▸ Work to complete
Each word in the data below should be copied exactly; the images should not.

Saved entries:
════
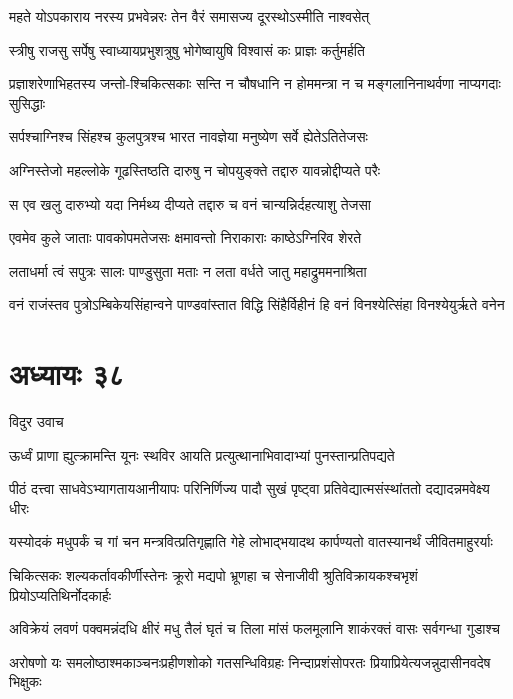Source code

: \twolineshloka
{महते योऽपकाराय नरस्य प्रभवेन्नरः}
{तेन वैरं समासज्य दूरस्थोऽस्मीति नाश्वसेत्}


\twolineshloka
{स्त्रीषु राजसु सर्पेषु स्वाध्यायप्रभुशत्रुषु}
{भोगेष्वायुषि विश्वासं कः प्राज्ञः कर्तुमर्हति}


\twolineshloka
{प्रज्ञाशरेणाभिहतस्य जन्तो-श्चिकित्सकाः सन्ति न चौषधानि}
{न होममन्त्रा न च मङ्गलानिनाथर्वणा नाप्यगदाः सुसिद्धाः}


\twolineshloka
{सर्पश्चाग्निश्च सिंहश्च कुलपुत्रश्च भारत}
{नावज्ञेया मनुष्येण सर्वे ह्येतेऽतितेजसः}


\twolineshloka
{अग्निस्तेजो महल्लोके गूढस्तिष्ठति दारुषु}
{न चोपयुङ्क्ते तद्दारु यावन्नोद्दीप्यते परैः}


\twolineshloka
{स एव खलु दारुभ्यो यदा निर्मथ्य दीप्यते}
{तद्दारु च वनं चान्यन्निर्दहत्याशु तेजसा}


\twolineshloka
{एवमेव कुले जाताः पावकोपमतेजसः}
{क्षमावन्तो निराकाराः काष्ठेऽग्निरिव शेरते}


\twolineshloka
{लताधर्मा त्वं सपुत्रः सालः पाण्डुसुता मताः}
{न लता वर्धते जातु महाद्रुममनाश्रिता}


\twolineshloka
{वनं राजंस्तव पुत्रोऽम्बिकेयसिंहान्वने पाण्डवांस्तात विद्धि}
{सिंहैर्विहीनं हि वनं विनश्येत्सिंहा विनश्येयुर्ऋते वनेन}


\chapter{अध्यायः ३८}
\twolineshloka
{विदुर उवाच}
{}


\twolineshloka
{ऊर्ध्वं प्राणा ह्युत्क्रामन्ति यूनः स्थविर आयति}
{प्रत्युत्थानाभिवादाभ्यां पुनस्तान्प्रतिपद्यते}


\twolineshloka
{पीठं दत्त्वा साधवेऽभ्यागतायआनीयापः परिनिर्णिज्य पादौ}
{सुखं पृष्ट्वा प्रतिवेद्यात्मसंस्थांततो दद्यादन्नमवेक्ष्य धीरः}


\twolineshloka
{यस्योदकं मधुपर्कं च गां चन मन्त्रवित्प्रतिगृह्णाति गेहे}
{लोभाद्भयादथ कार्पण्यतो वातस्यानर्थं जीवितमाहुरर्याः}


\twolineshloka
{चिकित्सकः शल्यकर्तावकीर्णीस्तेनः क्रूरो मद्यपो भ्रूणहा च}
{सेनाजीवी श्रुतिविक्रायकश्चभृशं प्रियोऽप्यतिथिर्नोदकार्हः}


\twolineshloka
{अविक्रेयं लवणं पक्वमन्नंदधि क्षीरं मधु तैलं घृतं च}
{तिला मांसं फलमूलानि शाकंरक्तं वासः सर्वगन्धा गुडाश्च}


\twolineshloka
{अरोषणो यः समलोष्ठाश्मकाञ्चनःप्रहीणशोको गतसन्धिविग्रहः}
{निन्दाप्रशंसोपरतः प्रियाप्रियेत्यजन्नुदासीनवदेष भिक्षुकः}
════
▸ Expected output
Source code

: \twolineshloka
{महते योऽपकाराय नरस्य प्रभवेन्नरः}
{तेन वैरं समासज्य दूरस्थोऽस्मीति नाश्वसेत्}


\twolineshloka
{स्त्रीषु राजसु सर्पेषु स्वाध्यायप्रभुशत्रुषु}
{भोगेष्वायुषि विश्वासं कः प्राज्ञः कर्तुमर्हति}


\twolineshloka
{प्रज्ञाशरेणाभिहतस्य जन्तो-श्चिकित्सकाः सन्ति न चौषधानि}
{न होममन्त्रा न च मङ्गलानिनाथर्वणा नाप्यगदाः सुसिद्धाः}


\twolineshloka
{सर्पश्चाग्निश्च सिंहश्च कुलपुत्रश्च भारत}
{नावज्ञेया मनुष्येण सर्वे ह्येतेऽतितेजसः}


\twolineshloka
{अग्निस्तेजो महल्लोके गूढस्तिष्ठति दारुषु}
{न चोपयुङ्क्ते तद्दारु यावन्नोद्दीप्यते परैः}


\twolineshloka
{स एव खलु दारुभ्यो यदा निर्मथ्य दीप्यते}
{तद्दारु च वनं चान्यन्निर्दहत्याशु तेजसा}


\twolineshloka
{एवमेव कुले जाताः पावकोपमतेजसः}
{क्षमावन्तो निराकाराः काष्ठेऽग्निरिव शेरते}


\twolineshloka
{लताधर्मा त्वं सपुत्रः सालः पाण्डुसुता मताः}
{न लता वर्धते जातु महाद्रुममनाश्रिता}


\twolineshloka
{वनं राजंस्तव पुत्रोऽम्बिकेयसिंहान्वने पाण्डवांस्तात विद्धि}
{सिंहैर्विहीनं हि वनं विनश्येत्सिंहा विनश्येयुर्ऋते वनेन}


\chapter{अध्यायः ३८}
\twolineshloka
{विदुर उवाच}
{}


\twolineshloka
{ऊर्ध्वं प्राणा ह्युत्क्रामन्ति यूनः स्थविर आयति}
{प्रत्युत्थानाभिवादाभ्यां पुनस्तान्प्रतिपद्यते}


\twolineshloka
{पीठं दत्त्वा साधवेऽभ्यागतायआनीयापः परिनिर्णिज्य पादौ}
{सुखं पृष्ट्वा प्रतिवेद्यात्मसंस्थांततो दद्यादन्नमवेक्ष्य धीरः}


\twolineshloka
{यस्योदकं मधुपर्कं च गां चन मन्त्रवित्प्रतिगृह्णाति गेहे}
{लोभाद्भयादथ कार्पण्यतो वातस्यानर्थं जीवितमाहुरर्याः}


\twolineshloka
{चिकित्सकः शल्यकर्तावकीर्णीस्तेनः क्रूरो मद्यपो भ्रूणहा च}
{सेनाजीवी श्रुतिविक्रायकश्चभृशं प्रियोऽप्यतिथिर्नोदकार्हः}


\twolineshloka
{अविक्रेयं लवणं पक्वमन्नंदधि क्षीरं मधु तैलं घृतं च}
{तिला मांसं फलमूलानि शाकंरक्तं वासः सर्वगन्धा गुडाश्च}


\twolineshloka
{अरोषणो यः समलोष्ठाश्मकाञ्चनःप्रहीणशोको गतसन्धिविग्रहः}
{निन्दाप्रशंसोपरतः प्रियाप्रियेत्यजन्नुदासीनवदेष भिक्षुकः}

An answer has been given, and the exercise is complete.